→ **TASK MATERIAL**:
------------------------
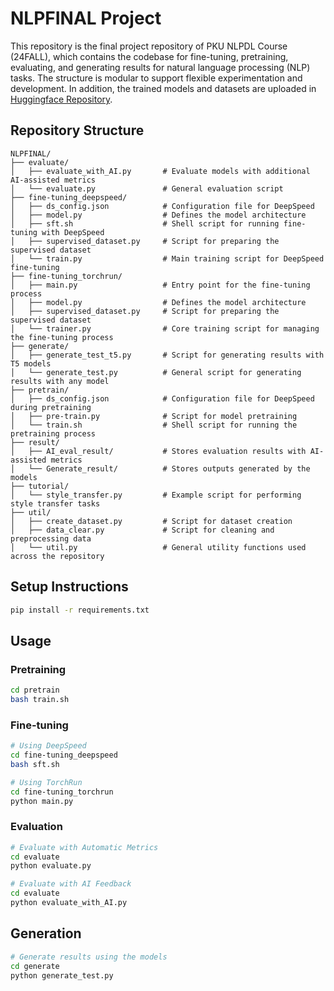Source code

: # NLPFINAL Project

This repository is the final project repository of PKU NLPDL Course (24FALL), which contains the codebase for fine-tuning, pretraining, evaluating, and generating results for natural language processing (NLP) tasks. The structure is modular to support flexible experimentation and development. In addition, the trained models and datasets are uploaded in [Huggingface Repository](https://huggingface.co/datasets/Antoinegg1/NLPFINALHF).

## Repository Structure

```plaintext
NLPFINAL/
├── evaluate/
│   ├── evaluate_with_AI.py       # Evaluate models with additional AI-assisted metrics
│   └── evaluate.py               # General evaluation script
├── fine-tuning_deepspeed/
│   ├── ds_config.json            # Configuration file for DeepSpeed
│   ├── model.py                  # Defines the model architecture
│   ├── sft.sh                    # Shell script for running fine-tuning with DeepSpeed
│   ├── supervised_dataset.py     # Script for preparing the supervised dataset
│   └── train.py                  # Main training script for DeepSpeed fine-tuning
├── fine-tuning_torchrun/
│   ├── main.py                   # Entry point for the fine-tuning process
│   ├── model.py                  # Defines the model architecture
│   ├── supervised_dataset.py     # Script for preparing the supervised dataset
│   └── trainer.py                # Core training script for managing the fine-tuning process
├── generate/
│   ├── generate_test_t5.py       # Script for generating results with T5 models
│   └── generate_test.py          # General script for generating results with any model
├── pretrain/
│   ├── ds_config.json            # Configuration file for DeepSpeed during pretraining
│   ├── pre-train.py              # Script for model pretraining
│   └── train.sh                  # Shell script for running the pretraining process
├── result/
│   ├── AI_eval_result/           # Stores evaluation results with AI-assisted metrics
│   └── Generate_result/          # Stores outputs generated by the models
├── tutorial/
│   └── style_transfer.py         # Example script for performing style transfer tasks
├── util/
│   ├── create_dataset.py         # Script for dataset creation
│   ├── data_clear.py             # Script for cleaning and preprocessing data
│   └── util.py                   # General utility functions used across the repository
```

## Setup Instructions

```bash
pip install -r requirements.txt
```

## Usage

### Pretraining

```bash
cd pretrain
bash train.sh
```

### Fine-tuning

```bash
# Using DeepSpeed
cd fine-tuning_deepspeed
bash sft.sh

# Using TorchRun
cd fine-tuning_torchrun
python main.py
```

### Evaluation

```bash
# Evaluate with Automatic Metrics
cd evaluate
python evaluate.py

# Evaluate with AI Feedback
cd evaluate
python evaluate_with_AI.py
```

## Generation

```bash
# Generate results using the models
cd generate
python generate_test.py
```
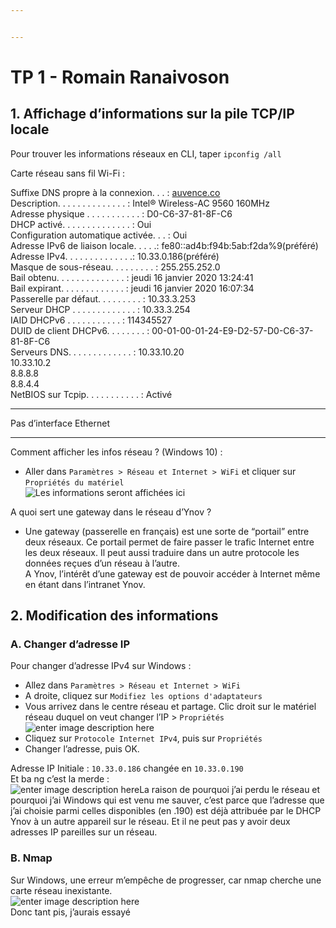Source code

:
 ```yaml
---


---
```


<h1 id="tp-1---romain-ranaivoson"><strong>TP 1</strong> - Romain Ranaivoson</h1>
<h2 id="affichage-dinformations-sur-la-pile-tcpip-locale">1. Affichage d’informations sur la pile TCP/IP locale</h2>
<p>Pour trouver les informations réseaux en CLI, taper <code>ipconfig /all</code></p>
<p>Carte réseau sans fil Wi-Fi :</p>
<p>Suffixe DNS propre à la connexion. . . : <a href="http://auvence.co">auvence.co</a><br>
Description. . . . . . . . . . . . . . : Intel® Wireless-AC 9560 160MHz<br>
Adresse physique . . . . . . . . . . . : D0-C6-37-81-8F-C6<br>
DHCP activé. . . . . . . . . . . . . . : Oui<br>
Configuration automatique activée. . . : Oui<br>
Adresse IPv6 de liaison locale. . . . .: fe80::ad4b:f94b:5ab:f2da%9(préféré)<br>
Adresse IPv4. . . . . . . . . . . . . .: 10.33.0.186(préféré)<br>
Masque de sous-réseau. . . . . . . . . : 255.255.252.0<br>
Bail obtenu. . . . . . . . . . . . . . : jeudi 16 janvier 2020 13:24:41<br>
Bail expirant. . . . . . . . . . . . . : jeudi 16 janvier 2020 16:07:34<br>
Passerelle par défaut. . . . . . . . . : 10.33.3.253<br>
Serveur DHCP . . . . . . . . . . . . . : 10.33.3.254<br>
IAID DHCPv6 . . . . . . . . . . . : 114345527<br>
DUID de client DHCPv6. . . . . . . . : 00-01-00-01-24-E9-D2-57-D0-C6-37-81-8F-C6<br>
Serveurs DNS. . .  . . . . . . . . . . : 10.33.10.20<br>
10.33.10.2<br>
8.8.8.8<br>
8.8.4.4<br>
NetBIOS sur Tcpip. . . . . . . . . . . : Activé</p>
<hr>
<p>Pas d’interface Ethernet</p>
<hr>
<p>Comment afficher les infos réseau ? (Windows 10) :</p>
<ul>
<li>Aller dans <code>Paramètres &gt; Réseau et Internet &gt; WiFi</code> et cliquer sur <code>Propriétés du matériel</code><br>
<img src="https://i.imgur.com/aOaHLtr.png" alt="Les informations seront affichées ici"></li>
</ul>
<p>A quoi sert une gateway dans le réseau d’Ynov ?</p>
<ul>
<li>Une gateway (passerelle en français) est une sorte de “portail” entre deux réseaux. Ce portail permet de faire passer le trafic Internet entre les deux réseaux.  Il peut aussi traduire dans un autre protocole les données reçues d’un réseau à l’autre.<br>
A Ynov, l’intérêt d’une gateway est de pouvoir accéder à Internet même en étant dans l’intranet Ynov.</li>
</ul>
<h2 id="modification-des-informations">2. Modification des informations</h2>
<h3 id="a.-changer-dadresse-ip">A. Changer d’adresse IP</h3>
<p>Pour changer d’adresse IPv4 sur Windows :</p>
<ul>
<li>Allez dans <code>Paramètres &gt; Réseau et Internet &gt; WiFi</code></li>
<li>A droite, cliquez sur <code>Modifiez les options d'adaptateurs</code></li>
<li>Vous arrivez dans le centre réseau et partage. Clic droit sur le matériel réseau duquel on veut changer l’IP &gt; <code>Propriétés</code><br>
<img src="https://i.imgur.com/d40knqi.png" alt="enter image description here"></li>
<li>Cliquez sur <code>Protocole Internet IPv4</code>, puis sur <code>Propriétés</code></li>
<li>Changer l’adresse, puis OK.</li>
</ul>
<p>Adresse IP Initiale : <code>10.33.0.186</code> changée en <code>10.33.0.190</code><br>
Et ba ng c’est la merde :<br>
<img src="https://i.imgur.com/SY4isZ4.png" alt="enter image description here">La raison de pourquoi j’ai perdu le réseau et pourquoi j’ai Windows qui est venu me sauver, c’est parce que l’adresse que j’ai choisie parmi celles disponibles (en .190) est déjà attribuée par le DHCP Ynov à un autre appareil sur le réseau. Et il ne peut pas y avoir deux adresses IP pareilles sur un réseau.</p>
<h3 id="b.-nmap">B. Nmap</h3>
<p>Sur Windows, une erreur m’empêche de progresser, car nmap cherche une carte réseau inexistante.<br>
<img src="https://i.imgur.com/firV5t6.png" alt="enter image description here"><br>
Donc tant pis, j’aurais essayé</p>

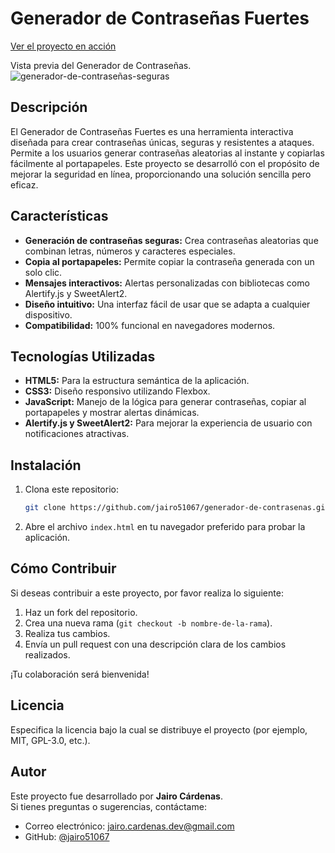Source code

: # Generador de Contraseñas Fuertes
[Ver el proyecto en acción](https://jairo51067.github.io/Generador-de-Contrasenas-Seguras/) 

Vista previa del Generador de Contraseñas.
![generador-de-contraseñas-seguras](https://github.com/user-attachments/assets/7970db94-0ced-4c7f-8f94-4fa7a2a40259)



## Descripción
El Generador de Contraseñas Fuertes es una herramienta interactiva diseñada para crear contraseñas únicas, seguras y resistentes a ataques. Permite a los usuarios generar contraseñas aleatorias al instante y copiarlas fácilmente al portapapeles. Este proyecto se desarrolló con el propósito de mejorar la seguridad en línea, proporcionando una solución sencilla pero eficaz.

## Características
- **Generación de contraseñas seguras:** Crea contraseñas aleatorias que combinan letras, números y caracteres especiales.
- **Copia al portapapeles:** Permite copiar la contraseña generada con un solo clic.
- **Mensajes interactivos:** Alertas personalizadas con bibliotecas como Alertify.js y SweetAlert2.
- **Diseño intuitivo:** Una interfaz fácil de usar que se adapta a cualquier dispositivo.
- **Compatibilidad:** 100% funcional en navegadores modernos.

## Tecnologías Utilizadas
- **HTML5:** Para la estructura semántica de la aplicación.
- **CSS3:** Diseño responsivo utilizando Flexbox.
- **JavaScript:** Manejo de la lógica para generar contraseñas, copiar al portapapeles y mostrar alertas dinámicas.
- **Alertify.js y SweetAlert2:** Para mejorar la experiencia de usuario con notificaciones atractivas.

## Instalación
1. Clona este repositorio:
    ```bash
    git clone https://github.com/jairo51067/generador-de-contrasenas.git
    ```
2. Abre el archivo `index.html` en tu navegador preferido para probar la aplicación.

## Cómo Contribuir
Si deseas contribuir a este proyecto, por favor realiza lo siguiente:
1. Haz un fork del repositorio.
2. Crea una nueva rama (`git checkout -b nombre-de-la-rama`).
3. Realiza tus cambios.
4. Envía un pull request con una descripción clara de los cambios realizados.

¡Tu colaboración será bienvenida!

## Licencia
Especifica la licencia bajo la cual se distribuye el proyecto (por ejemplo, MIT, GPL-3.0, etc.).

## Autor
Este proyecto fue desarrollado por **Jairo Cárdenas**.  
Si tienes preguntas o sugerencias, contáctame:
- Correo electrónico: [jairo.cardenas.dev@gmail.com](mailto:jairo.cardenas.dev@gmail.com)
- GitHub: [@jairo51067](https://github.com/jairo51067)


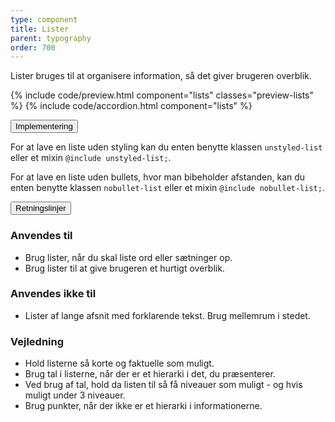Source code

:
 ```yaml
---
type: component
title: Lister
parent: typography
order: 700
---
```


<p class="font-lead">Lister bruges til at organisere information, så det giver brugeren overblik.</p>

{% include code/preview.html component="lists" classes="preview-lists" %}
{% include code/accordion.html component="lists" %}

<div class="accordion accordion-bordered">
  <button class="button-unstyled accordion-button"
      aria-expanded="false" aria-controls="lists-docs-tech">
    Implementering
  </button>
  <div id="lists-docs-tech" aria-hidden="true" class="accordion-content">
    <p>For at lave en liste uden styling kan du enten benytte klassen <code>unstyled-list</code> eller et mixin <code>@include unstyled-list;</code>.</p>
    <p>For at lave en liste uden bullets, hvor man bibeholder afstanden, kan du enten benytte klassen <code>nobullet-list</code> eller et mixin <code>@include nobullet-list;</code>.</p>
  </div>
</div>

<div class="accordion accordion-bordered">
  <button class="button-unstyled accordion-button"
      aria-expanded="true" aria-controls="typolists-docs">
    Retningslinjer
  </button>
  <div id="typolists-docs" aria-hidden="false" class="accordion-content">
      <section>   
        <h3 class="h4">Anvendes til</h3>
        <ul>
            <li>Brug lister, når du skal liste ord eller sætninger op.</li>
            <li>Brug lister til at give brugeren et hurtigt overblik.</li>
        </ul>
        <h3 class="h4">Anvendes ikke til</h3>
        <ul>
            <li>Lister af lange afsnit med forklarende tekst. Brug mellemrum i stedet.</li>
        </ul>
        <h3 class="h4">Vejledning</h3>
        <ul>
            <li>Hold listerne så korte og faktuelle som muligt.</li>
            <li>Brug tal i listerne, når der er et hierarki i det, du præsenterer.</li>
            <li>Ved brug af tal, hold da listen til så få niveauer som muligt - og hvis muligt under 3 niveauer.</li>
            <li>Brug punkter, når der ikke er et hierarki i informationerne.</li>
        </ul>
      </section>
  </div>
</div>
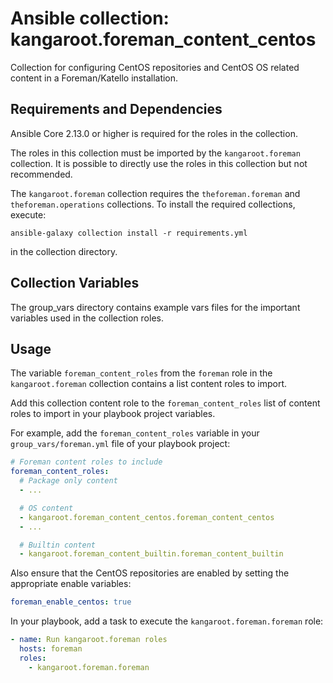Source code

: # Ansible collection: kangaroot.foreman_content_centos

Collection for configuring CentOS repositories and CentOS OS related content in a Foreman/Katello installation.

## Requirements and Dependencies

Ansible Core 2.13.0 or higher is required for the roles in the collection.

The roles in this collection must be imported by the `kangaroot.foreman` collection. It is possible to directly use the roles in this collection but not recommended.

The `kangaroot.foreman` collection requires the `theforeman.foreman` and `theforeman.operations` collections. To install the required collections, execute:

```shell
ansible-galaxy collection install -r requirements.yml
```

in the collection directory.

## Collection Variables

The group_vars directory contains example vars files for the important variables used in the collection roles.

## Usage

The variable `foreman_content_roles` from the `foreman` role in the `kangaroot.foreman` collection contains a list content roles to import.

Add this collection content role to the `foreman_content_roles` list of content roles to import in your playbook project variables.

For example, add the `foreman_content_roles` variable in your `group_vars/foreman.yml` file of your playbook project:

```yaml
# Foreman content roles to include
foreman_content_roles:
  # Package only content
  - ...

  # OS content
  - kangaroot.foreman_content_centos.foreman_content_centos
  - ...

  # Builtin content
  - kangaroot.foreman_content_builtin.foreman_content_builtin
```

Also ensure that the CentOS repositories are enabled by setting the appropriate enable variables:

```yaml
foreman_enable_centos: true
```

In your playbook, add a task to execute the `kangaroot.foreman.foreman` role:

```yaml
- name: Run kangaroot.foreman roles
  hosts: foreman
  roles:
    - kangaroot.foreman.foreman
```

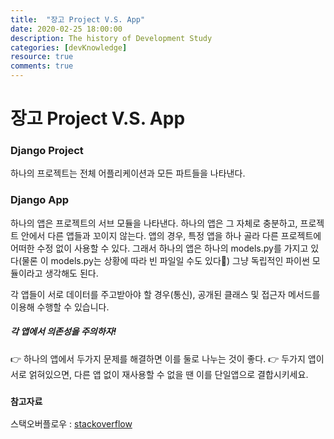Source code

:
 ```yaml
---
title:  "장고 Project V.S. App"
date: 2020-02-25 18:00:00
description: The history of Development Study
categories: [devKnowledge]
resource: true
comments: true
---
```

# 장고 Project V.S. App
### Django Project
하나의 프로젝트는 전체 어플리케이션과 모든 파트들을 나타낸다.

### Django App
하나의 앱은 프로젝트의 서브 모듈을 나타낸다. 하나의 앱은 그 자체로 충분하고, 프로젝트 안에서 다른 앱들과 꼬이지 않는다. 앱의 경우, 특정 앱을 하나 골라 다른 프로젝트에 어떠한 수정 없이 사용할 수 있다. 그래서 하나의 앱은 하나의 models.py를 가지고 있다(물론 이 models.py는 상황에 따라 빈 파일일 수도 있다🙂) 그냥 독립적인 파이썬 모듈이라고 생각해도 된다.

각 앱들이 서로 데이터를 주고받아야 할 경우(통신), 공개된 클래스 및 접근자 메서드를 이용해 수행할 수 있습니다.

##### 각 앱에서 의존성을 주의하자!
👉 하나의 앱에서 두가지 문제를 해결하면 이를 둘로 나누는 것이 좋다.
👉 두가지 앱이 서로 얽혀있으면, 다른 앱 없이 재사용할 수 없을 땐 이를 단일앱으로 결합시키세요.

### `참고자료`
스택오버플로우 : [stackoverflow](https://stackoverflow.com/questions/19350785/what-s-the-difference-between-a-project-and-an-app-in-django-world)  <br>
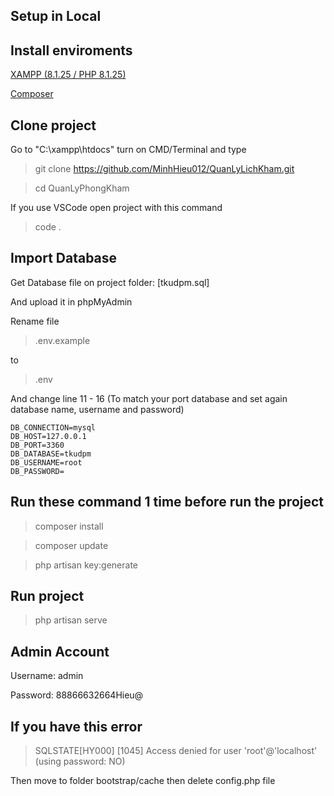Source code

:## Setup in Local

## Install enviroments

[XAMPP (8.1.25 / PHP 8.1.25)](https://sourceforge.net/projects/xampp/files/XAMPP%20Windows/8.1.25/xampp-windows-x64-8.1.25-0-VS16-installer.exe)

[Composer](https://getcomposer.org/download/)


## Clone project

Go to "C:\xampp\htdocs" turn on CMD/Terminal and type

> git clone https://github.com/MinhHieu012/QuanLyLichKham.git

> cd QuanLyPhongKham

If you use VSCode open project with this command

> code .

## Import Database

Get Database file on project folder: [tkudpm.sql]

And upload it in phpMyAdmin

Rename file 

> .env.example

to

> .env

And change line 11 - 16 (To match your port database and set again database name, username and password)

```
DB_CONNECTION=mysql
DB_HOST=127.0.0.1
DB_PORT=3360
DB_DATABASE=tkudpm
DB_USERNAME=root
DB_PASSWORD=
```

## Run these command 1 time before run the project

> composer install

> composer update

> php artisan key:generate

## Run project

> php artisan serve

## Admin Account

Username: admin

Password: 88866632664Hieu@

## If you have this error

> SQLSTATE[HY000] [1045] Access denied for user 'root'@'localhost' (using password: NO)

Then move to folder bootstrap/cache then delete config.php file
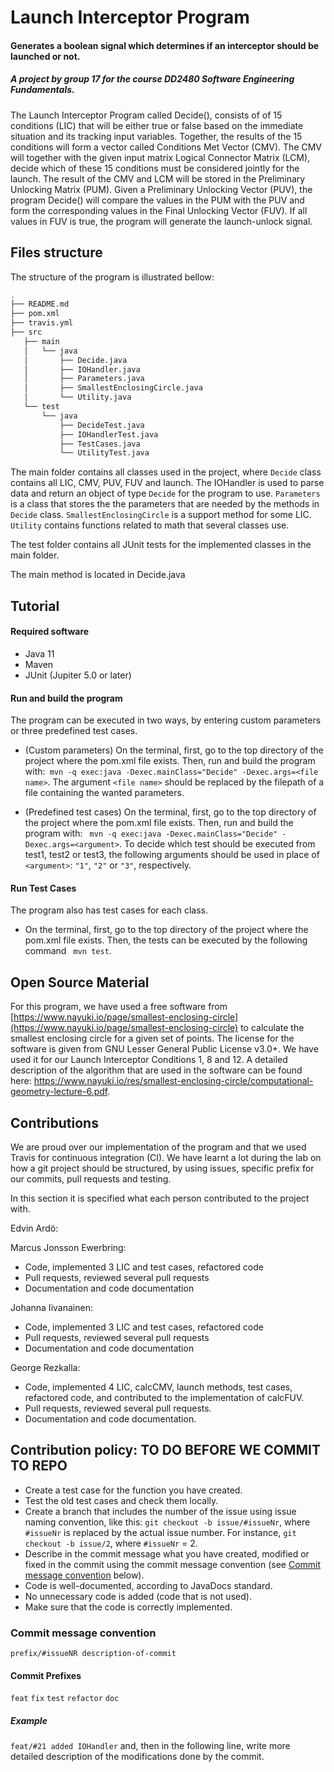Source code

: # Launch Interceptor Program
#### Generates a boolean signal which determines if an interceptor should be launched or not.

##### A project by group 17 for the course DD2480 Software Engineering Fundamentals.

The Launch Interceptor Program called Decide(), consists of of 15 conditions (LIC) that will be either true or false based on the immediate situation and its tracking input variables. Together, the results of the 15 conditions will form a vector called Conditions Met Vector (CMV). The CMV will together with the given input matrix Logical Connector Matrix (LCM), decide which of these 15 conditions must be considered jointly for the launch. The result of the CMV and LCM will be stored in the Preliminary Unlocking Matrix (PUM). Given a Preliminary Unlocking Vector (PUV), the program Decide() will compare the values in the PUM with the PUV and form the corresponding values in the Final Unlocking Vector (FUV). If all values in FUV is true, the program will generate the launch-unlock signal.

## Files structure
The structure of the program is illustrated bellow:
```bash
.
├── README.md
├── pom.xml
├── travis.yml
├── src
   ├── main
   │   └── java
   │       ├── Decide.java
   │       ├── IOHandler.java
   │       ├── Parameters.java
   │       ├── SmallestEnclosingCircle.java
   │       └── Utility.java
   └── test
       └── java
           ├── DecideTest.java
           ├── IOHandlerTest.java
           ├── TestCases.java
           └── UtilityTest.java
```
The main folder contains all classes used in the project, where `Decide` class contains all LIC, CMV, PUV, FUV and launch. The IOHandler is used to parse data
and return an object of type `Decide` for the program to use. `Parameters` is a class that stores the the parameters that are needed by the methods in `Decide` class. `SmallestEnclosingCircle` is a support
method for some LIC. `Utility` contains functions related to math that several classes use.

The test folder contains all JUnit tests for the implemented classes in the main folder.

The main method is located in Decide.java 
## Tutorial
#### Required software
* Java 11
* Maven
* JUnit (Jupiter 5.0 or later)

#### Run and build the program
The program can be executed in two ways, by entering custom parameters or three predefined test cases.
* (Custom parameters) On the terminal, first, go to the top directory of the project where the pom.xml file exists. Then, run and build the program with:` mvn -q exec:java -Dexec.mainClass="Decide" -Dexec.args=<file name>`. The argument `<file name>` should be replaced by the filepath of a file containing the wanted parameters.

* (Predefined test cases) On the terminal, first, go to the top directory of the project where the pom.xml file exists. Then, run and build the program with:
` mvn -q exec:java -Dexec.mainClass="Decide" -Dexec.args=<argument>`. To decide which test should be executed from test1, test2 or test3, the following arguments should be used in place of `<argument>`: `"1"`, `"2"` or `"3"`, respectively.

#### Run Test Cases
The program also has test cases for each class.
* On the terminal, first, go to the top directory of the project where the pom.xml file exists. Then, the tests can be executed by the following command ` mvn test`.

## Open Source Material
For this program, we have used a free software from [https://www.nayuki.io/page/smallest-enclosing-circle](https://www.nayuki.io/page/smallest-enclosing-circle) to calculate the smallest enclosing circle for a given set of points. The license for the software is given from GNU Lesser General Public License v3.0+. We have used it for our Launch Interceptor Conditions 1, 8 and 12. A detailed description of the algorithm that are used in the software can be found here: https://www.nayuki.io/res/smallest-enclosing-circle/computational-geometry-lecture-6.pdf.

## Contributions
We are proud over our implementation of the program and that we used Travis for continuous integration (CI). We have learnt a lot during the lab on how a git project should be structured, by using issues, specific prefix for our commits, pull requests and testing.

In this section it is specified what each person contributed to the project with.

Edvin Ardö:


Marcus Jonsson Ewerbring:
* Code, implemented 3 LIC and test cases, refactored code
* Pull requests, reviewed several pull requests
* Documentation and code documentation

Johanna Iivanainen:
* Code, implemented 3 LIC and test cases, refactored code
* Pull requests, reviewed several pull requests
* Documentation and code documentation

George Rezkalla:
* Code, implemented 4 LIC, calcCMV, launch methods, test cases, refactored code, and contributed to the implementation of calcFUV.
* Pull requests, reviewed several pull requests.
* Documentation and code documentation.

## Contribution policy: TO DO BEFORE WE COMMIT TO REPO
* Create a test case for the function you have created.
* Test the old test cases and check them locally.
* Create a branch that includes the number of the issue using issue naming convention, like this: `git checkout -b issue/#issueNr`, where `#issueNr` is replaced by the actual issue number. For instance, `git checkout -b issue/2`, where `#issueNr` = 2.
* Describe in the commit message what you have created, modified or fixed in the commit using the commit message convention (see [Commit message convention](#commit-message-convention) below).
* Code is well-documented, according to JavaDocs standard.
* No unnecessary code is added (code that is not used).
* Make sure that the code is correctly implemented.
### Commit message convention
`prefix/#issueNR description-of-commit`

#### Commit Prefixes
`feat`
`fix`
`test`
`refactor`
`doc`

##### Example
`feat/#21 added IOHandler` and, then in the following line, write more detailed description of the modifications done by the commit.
------------------------
→ **REQUIREMENT**: Set down exactly the lines of the data above, beginning with the line that has "<p>Pour trouver les" and ending with the line that has "8.8.8.8<br>", and no others.

→ **RESULT FOR THIS TASK**:
<p>Pour trouver les informations réseaux en CLI, taper <code>ipconfig /all</code></p>
<p>Carte réseau sans fil Wi-Fi :</p>
<p>Suffixe DNS propre à la connexion. . . : <a href="http://auvence.co">auvence.co</a><br>
Description. . . . . . . . . . . . . . : Intel® Wireless-AC 9560 160MHz<br>
Adresse physique . . . . . . . . . . . : D0-C6-37-81-8F-C6<br>
DHCP activé. . . . . . . . . . . . . . : Oui<br>
Configuration automatique activée. . . : Oui<br>
Adresse IPv6 de liaison locale. . . . .: fe80::ad4b:f94b:5ab:f2da%9(préféré)<br>
Adresse IPv4. . . . . . . . . . . . . .: 10.33.0.186(préféré)<br>
Masque de sous-réseau. . . . . . . . . : 255.255.252.0<br>
Bail obtenu. . . . . . . . . . . . . . : jeudi 16 janvier 2020 13:24:41<br>
Bail expirant. . . . . . . . . . . . . : jeudi 16 janvier 2020 16:07:34<br>
Passerelle par défaut. . . . . . . . . : 10.33.3.253<br>
Serveur DHCP . . . . . . . . . . . . . : 10.33.3.254<br>
IAID DHCPv6 . . . . . . . . . . . : 114345527<br>
DUID de client DHCPv6. . . . . . . . : 00-01-00-01-24-E9-D2-57-D0-C6-37-81-8F-C6<br>
Serveurs DNS. . .  . . . . . . . . . . : 10.33.10.20<br>
10.33.10.2<br>
8.8.8.8<br>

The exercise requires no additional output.